(Dataset entries)
================

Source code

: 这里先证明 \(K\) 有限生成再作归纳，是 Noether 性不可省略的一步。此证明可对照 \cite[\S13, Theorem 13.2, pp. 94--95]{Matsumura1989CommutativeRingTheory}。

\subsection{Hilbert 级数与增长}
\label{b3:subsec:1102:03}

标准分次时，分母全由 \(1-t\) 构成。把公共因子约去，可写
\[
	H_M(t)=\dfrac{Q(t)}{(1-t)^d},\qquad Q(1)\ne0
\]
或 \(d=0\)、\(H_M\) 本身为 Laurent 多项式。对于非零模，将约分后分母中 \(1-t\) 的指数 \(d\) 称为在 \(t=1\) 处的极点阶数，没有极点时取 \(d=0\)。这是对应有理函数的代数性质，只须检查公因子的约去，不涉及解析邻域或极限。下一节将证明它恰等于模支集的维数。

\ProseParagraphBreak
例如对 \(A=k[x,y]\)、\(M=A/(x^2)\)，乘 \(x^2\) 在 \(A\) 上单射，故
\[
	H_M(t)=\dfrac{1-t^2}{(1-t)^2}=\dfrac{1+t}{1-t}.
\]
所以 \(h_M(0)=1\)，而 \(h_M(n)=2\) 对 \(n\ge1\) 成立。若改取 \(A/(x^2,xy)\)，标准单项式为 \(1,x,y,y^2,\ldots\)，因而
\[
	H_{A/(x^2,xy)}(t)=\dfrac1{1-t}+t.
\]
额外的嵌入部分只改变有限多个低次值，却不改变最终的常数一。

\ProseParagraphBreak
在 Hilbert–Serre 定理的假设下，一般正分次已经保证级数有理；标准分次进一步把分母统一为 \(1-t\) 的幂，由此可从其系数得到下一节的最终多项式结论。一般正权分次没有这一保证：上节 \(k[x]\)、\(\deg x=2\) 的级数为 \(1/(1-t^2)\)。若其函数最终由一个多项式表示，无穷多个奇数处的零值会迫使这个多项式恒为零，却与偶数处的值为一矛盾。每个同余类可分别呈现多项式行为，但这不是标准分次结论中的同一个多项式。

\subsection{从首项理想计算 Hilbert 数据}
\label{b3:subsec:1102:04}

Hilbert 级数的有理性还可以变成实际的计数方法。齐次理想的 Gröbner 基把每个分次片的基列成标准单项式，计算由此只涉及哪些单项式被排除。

================

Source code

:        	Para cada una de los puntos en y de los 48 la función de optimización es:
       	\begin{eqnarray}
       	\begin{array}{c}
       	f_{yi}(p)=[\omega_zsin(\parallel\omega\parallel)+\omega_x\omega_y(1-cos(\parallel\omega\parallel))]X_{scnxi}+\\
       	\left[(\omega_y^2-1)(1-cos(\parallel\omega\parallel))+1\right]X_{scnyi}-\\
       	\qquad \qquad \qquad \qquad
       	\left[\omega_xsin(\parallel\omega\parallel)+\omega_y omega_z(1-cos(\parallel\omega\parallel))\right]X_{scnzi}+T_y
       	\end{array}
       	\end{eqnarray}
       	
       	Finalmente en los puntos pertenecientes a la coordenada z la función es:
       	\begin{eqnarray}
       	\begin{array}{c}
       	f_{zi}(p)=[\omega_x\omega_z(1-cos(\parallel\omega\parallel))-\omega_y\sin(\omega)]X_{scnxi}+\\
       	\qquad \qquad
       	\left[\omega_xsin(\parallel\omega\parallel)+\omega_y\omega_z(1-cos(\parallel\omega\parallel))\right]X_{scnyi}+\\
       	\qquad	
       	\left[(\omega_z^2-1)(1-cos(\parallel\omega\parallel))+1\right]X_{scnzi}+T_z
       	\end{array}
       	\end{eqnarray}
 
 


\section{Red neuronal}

================

**DESCRIPTION OF THE TASK:**
Only a number is expected: how many lines of the data include the string "subsection".

**RESPONSE:**
2